Der intellektuelle Stammtisch

■ Tumulte und Verbote: Notizen zur Lesung aus dem Bier-Lexikon

Nüchtern betrachtet, gibt es keinen Grund zuzuhören, wenn jemand aus einem Lexikon vorliest. Um Jürgen Roth und Michael Rudolf zu hören, fanden sich dennoch am Dienstag zahlreiche BesucherInnen im Magazinkeller des Schlachthofes ein. Schließlich ging es um ein Nachschlagewerk der besonderen Art. Es ging um „Bier! – Das Lexikon.“

Es war nicht nur die Aussicht auf ungestörtes Trinken, die die überwiegend männlichen Zuhörer angelockt hatte. Denn seit dem vergangenen Donnerstag ist die Verbreitung des bei Reclam erschienenen Lexikons verboten. Die hessische Brauerei Licher klagt gegen die Autoren, weil im Buch das Gerücht erwähnt wird, die Brauerei unterstütze „die Reps und anderes Pack finanziell“. Belegen können die Autoren das nicht, und so bot sich bei der Lesung die vielleicht letzte Gelegenheit, diese Passage zu hören oder gar ein Buch ohne Einschwärzung der inkriminierten Stelle zu erwerben.

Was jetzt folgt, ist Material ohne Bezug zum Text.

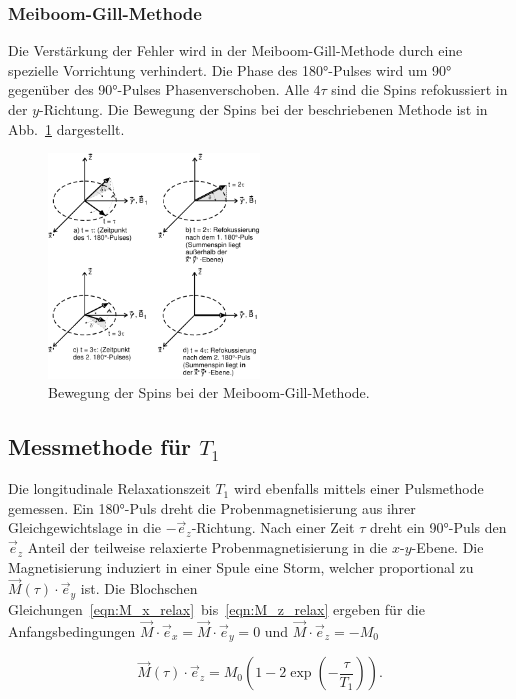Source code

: \subsubsection{Meiboom-Gill-Methode}
Die Verstärkung der Fehler wird in der Meiboom-Gill-Methode durch eine spezielle
Vorrichtung verhindert. Die Phase des 180°-Pulses wird um 90° gegenüber des
90°-Pulses Phasenverschoben. Alle $4\tau$ sind die Spins refokussiert in der
$y$-Richtung. Die Bewegung der Spins bei der beschriebenen Methode ist in
Abb.~\ref{fig:meiboom_gill} dargestellt.

\begin{figure}
  \centering
  \includegraphics[width = 0.5\textwidth]{Pics/meiboom.pdf}
  \caption{Bewegung der Spins bei der Meiboom-Gill-Methode\cite{anleitung}.}
  \label{fig:meiboom_gill}
\end{figure}

\subsection{Messmethode für $T_1$}

Die longitudinale Relaxationszeit $T_1$ wird ebenfalls mittels einer Pulsmethode
gemessen. Ein 180°-Puls dreht die Probenmagnetisierung aus ihrer Gleichgewichtslage
in die $-\vec{e}_z$-Richtung. Nach einer Zeit $\tau$ dreht ein 90°-Puls
den $\vec{e}_z$ Anteil der teilweise relaxierte Probenmagnetisierung
in die $x$-$y$-Ebene. Die Magnetisierung induziert in einer Spule eine Storm,
welcher proportional zu $\vec{M}(\tau)\cdot\vec{e}_y$ ist.
Die Blochschen Gleichungen~\eqref{eqn:M_x_relax}~bis~\eqref{eqn:M_z_relax}
ergeben für die Anfangsbedingungen $\vec{M}\cdot\vec{e}_x = \vec{M}\cdot\vec{e}_y = 0$
und $\vec{M}\cdot\vec{e}_z = -M_0$

\begin{equation}
  \label{eqn:zeit_mag}
  \vec{M}(\tau)\cdot\vec{e}_z = M_0\left(1-2\exp{\left(-\frac{\tau}{T_1}\right)}\right).
\end{equation}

Für weiteren Zündstoff war gesorgt, weil Roth und Rudolf die Bremer Bierkultur in ihrem Promille-Alphabet größtenteils mit Nichtachtung gestraft hatten. Kein Kräusen, kein Haake-Beck und kein Hemelinger hatte in die Enzyklopädie der beiden Titanic-Autoren Eingang gefunden. Schlimmer noch: Über Beck's war schlecht geschrieben worden. „Nicht so recht pilsig, auch ohne rechten Schwung“, heißt es im Bier-Lexikon. Um gegen diese Zeilen zu protestieren, hatten Lokalpatrioten die Wand hinter den Autoren mit den Etiketten des Flaggschiffs der Bremer Braukunst gepflastert.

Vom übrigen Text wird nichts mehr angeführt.